Spark is a fast and general cluster computing system for Big Data. It provides high-level APIs in Scala, Java, Python, and R, and an optimized engine that supports general computation graphs for data analysis. It also supports a rich set of higher-level tools including Spark SQL for SQL and DataFrames, MLlib for machine learning, GraphX for graph processing, and Spark Streaming for stream processing.

http://spark.apache.org/

Online Documentation

You can find the latest Spark documentation, including a programming guide, on the project web page. This README file only contains basic setup instructions.

Building Spark

Spark is built using Apache Maven. To build Spark and its example programs, run:

build/mvn -DskipTests clean package

(You do not need to do this if you downloaded a pre-built package.)

You can build Spark using more than one thread by using the -T option with Maven, see "Parallel builds in Maven 3". More detailed documentation is available from the project site, at "Building Spark".

For general development tips, including info on developing Spark using an IDE, see "Useful Developer Tools".

Interactive Scala Shell

The easiest way to start using Spark is through the Scala shell:

./bin/spark-shell

Try the following command, which should return 1000:

scala> sc.parallelize(1 to 1000).count()

Interactive Python Shell

Alternatively, if you prefer Python, you can use the Python shell:

./bin/pyspark

And run the following command, which should also return 1000:

>>> sc.parallelize(range(1000)).count()

Example Programs

Spark also comes with several sample programs in the examples directory. To run one of them, use ./bin/run-example <class> [params]. For example:

./bin/run-example SparkPi

will run the Pi example locally.

You can set the MASTER environment variable when running examples to submit examples to a cluster. This can be a mesos:// or spark:// URL, "yarn" to run on YARN, and "local" to run locally with one thread, or "local[N]" to run locally with N threads. You can also use an abbreviated class name if the class is in the examples package.
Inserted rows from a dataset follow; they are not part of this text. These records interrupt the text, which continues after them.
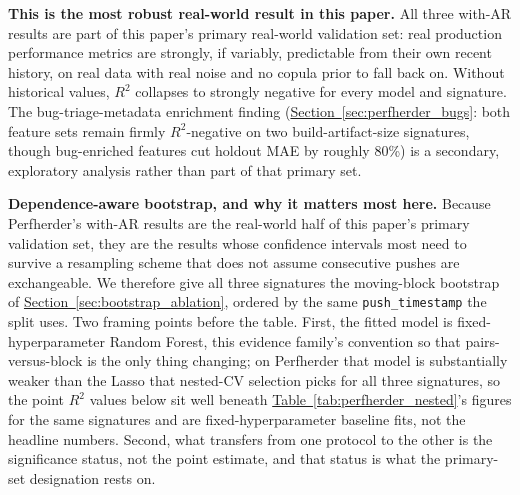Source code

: \documentclass[technologies,article,submit,pdftex,moreauthors]{Definitions/mdpi}
\begin{document}
\textbf{This is the most robust real-world result in this paper.} All three with-AR results are part of this paper's primary real-world validation set: real production performance metrics are strongly, if variably, predictable from their own recent history, on real data with real noise and no copula prior to fall back on. Without historical values, \(R^2\) collapses to strongly negative for every model and signature. The bug-triage-metadata enrichment finding (\hyperref[sec:perfherder_bugs]{Section~\ref*{sec:perfherder_bugs}}: both feature sets remain firmly \(R^2\)-negative on two build-artifact-size signatures, though bug-enriched features cut holdout MAE by roughly 80\%) is a secondary, exploratory analysis rather than part of that primary set.

\textbf{Dependence-aware bootstrap, and why it matters most here.} Because Perfherder's with-AR results are the real-world half of this paper's primary validation set, they are the results whose confidence intervals most need to survive a resampling scheme that does not assume consecutive pushes are exchangeable. We therefore give all three signatures the moving-block bootstrap of \hyperref[sec:bootstrap_ablation]{Section~\ref*{sec:bootstrap_ablation}}, ordered by the same \texttt{push\_timestamp} the split uses. Two framing points before the table. First, the fitted model is fixed-hyperparameter Random Forest, this evidence family's convention so that pairs-versus-block is the only thing changing; on Perfherder that model is substantially weaker than the Lasso that nested-CV selection picks for all three signatures, so the point \(R^2\) values below sit well beneath \hyperref[tab:perfherder_nested]{Table~\ref*{tab:perfherder_nested}}'s figures for the same signatures and are fixed-hyperparameter baseline fits, not the headline numbers. Second, what transfers from one protocol to the other is the significance status, not the point estimate, and that status is what the primary-set designation rests on.
\end{document}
For instance:

MASTER=spark://host:7077 ./bin/run-example SparkPi

Many of the example programs print usage help if no params are given.

Running Tests

Testing first requires building Spark. Once Spark is built, tests can be run using:

./dev/run-tests

Please see the guidance on how to run tests for a module, or individual tests.
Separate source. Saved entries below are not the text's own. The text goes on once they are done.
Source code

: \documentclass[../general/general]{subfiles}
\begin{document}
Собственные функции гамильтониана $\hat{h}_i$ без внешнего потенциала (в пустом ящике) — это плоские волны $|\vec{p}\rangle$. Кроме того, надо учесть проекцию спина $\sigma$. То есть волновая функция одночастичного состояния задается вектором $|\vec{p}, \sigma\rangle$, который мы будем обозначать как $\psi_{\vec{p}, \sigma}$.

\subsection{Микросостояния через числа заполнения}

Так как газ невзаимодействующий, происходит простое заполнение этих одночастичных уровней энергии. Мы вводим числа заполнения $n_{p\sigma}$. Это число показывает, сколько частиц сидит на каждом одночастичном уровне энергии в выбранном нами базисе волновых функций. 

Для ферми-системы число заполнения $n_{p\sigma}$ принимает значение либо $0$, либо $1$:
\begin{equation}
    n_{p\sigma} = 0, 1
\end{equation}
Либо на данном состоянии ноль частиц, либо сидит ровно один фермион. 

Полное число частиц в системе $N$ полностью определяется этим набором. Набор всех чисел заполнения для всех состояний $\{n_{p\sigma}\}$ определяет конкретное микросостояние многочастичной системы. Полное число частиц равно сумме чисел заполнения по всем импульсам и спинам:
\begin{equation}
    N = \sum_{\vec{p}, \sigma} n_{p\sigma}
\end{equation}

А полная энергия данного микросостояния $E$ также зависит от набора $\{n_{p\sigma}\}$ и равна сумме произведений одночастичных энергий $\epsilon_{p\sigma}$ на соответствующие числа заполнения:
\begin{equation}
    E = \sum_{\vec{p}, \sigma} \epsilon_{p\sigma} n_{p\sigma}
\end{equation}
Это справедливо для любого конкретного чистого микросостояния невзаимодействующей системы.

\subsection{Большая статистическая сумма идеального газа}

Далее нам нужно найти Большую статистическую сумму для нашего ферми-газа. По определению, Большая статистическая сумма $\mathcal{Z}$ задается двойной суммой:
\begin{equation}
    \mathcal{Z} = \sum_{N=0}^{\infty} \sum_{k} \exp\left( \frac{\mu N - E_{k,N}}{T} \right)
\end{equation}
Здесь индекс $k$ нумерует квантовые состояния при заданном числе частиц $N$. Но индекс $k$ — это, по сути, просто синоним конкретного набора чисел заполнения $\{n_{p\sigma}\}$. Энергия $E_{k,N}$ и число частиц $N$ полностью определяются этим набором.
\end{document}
A Note About Hadoop Versions

Spark uses the Hadoop core library to talk to HDFS and other Hadoop-supported storage systems. Because the protocols have changed in different versions of Hadoop, you must build Spark against the same version that your cluster runs.

Please refer to the build documentation at "Specifying the Hadoop Version" for detailed guidance on building for a particular distribution of Hadoop, including building for particular Hive and Hive Thriftserver distributions.

Configuration

Please refer to the Configuration Guide in the online documentation for an overview on how to configure Spark.

## Contributing

Please review the Contribution to Spark guide for information on how to get started contributing to the project.